For now my primary objective is to offer the best prices available. Most cube stores charge more than they have to. I can charge low enough prices to make a notable difference while still earning enough profit for it to be worthwhile.

I also have some interesting offers in mind. Some bulk packages with special deals, discount credits for returning customers, frequent coupon giveaways, free puzzle giveaways when stocking a new item, etc.

The inventory will be somewhat small to begin with but that is the case for any store. The first order will contain roughly 250 items in case you all are curious as to my upfront investment. I have a couple grand reserved for startup costs.
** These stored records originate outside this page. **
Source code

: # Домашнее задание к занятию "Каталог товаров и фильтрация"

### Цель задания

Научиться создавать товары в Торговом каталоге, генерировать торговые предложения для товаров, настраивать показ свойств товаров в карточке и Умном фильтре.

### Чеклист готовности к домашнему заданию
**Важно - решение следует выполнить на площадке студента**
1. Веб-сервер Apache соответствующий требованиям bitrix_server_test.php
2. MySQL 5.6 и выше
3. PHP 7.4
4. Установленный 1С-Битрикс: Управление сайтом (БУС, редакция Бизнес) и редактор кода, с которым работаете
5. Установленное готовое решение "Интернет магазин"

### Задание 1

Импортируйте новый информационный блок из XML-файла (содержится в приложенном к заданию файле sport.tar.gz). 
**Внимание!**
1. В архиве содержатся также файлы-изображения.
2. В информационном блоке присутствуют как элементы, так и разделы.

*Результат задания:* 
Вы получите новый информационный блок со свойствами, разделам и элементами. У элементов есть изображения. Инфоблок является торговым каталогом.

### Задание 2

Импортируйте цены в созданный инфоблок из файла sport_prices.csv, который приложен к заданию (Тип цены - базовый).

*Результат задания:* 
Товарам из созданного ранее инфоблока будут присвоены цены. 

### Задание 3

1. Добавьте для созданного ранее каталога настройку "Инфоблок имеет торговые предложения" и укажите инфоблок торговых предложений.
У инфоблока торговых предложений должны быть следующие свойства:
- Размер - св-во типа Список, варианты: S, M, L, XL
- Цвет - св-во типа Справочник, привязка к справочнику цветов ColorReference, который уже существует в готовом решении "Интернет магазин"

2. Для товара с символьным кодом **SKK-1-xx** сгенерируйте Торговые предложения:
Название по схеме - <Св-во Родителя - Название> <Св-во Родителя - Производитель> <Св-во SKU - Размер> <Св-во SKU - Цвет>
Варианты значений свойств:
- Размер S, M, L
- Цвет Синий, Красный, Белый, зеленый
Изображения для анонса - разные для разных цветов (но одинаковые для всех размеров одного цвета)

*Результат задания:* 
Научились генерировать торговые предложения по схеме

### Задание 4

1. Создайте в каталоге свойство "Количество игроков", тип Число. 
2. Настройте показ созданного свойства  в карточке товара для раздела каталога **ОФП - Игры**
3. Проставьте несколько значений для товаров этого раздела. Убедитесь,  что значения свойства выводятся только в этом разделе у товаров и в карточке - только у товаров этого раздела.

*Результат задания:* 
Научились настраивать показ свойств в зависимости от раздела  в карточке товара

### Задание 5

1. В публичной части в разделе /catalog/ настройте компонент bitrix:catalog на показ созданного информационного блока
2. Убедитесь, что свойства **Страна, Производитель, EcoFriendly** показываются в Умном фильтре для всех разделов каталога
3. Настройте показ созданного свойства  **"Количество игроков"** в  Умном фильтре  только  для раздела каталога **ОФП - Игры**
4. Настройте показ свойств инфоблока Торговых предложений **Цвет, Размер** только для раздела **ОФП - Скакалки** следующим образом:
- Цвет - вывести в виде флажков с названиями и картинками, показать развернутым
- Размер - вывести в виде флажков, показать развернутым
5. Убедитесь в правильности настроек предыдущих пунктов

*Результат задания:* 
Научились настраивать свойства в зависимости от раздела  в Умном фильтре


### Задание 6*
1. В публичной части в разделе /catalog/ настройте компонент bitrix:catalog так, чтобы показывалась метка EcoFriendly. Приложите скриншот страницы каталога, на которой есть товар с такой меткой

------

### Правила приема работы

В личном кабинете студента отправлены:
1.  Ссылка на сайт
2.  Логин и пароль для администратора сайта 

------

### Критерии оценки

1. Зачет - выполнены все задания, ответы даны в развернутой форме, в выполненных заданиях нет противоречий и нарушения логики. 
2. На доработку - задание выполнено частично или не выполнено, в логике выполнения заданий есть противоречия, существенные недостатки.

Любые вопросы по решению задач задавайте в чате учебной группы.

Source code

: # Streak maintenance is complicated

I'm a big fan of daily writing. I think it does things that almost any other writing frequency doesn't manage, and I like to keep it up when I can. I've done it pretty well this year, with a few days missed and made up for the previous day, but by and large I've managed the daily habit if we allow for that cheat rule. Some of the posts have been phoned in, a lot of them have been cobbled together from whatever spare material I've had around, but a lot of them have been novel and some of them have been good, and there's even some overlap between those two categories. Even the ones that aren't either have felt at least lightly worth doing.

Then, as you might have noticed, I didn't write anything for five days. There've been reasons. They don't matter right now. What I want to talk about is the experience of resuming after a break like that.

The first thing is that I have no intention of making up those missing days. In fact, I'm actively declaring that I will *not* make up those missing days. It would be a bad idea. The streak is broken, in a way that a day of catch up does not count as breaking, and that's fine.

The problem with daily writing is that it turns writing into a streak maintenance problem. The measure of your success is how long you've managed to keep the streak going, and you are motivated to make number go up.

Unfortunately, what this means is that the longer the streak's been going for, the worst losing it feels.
The site's revenue will all go completely towards inventory growth until we supply virtually every puzzle related item on the market. I want to expand to other areas of the world that are in need of a good puzzle store as well. That will take some time however. I'll need to save up enough money for the creation of separate store locations as well as finding business partners who I can trust. I would need to find someone who is responsible, honest, and reliable on a daily basis. No 12-year-old kids that just want a bunch of cubes shipped to their house in other words. This may turn out to be an unrealistic venture but I won't know for sure until I've given it a shot. There's nothing wrong with a challenge.



Goosly said:


> I really wonder what your plan is. There are a lot of great cubeshops in the US already, who stock all new cubes (instead of the 15 you proposed in your first post).
> 
> *Why would someone buy from you* instead of from the currently existing stores?



If you're in the US?

Because my prices will be better and you'll get special offers that may not be available elsewhere.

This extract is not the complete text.